The rally's organisers met police yesterday and asked for specific conditions in which officers would take action against protesters.
'We asked under what circumstances the police would take action - if protesters used chalk to write slogans on the footpath, for example - and all they said was they would take action depending on the situation,' said Gary Fan Kwok-wai of the Civil Human Rights Front, adding police addressed concerns raised during the meeting only in general terms.
'If participants feel their freedom is suppressed in the rally, they might have a strong reaction. We don't want this to happen ... it's better for them to discuss plans with us now than to deal with individual groups at the scene,' he said.
But police said last night that officers respected the public's right to express their views and to assemble. They plan to communicate with rally organisers to try to understand their needs and provide help.
This year, protesters plan to call on Chief Executive Donald Tsang Yam-kuen to step down, the first time such a demand will have been made since 2003. They also plan to call for universal suffrage in 2012 and to voice their opposition against powerful developers, Fan said.
He said he hoped the police would trust volunteers helping with the rally to keep order by deploying fewer officers.
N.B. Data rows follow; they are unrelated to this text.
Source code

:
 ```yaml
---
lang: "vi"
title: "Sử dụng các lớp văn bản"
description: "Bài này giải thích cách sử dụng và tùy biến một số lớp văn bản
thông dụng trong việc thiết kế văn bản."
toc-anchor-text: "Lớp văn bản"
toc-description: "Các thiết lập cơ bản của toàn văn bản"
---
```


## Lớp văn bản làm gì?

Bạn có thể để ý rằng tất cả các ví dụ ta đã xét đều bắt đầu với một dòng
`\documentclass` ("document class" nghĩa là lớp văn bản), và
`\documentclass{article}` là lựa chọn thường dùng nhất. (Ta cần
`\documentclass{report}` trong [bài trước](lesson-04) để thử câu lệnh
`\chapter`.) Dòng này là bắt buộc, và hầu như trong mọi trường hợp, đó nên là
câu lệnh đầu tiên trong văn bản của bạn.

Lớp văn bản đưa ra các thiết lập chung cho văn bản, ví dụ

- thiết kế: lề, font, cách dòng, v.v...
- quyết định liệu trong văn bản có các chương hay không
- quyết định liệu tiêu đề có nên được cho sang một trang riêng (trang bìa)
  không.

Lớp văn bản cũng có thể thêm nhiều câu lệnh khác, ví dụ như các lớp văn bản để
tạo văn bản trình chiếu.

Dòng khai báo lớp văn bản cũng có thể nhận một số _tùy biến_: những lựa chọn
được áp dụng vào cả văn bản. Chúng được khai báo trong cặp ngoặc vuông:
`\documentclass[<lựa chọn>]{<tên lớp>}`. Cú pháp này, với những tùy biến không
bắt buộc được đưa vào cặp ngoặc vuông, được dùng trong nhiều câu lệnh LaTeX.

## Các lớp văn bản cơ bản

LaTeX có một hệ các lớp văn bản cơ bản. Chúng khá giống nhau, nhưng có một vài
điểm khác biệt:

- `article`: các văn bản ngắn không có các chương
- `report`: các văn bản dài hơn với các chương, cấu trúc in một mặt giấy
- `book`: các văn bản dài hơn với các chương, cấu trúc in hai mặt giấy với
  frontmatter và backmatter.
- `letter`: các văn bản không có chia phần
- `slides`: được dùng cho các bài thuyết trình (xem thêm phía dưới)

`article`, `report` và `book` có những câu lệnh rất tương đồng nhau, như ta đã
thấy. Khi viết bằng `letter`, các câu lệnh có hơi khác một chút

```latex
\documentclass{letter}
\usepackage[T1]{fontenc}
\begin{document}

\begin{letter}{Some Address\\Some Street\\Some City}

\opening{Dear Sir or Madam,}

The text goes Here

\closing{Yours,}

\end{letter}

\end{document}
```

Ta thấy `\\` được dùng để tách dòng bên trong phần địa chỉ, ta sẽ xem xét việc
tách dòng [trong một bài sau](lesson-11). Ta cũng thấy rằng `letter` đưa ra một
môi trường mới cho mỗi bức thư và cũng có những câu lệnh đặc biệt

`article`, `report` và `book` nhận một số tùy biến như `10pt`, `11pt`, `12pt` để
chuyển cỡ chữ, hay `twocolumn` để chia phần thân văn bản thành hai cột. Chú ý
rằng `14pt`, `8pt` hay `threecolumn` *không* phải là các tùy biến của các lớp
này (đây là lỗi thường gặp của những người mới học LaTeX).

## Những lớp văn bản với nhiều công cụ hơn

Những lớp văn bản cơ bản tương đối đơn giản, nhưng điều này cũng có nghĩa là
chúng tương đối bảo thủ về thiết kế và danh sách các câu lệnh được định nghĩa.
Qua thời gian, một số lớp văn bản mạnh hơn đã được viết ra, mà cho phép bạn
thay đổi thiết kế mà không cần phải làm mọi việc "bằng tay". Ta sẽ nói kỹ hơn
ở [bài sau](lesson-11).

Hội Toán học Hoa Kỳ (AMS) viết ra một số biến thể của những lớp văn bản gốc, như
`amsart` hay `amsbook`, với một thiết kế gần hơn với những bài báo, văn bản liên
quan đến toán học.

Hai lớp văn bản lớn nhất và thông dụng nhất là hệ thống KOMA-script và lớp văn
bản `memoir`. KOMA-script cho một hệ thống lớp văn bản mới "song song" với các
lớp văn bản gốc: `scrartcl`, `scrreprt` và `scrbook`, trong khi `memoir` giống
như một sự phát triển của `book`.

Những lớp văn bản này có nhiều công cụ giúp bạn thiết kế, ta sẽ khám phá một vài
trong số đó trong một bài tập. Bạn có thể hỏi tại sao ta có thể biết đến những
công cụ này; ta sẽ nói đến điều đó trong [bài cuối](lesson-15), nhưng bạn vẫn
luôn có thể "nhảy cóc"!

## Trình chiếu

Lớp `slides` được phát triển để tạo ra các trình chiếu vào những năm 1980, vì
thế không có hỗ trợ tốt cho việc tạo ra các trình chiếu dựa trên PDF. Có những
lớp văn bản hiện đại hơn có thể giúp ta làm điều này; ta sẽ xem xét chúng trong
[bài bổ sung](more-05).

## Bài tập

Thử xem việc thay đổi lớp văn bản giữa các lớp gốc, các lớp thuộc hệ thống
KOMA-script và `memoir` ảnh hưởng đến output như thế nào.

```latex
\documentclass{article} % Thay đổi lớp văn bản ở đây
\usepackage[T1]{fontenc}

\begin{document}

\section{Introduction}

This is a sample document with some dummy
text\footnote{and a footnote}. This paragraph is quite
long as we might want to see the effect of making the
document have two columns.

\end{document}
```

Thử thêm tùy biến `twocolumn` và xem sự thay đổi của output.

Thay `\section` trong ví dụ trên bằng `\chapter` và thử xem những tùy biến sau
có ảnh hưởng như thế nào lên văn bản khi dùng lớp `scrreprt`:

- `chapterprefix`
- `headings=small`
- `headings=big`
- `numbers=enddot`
The organisers also hope for more communication with frontline police during the rally.
Fan would not say how many people the organisers expected at the rally this year, but the estimate given police was about 50,000. Organisers will meet police again in mid-June.
The concerns stem from a rally this month in which police broke up gay and lesbian activists who were dancing, telling them they couldn't do so at a rally as they didn't have a public entertainment licence.
There was also a high-profile police investigation into graffiti around the city regarding detained mainland artist Ai Weiwei , and the use of pepper spray in a protest in March after some demonstrators occupied a key road in Central.
At last year's rally, some protesters refused to leave the Central Government Offices and confronted police. Fan said organisers would not stop protesters from doing the same thing this year, adding it was up to them what they did after the march.
'People suffering under the hegemony of developers - like residents of Tsoi Yuen Tsuen and Mei Foo - will lead the march,' Fan said.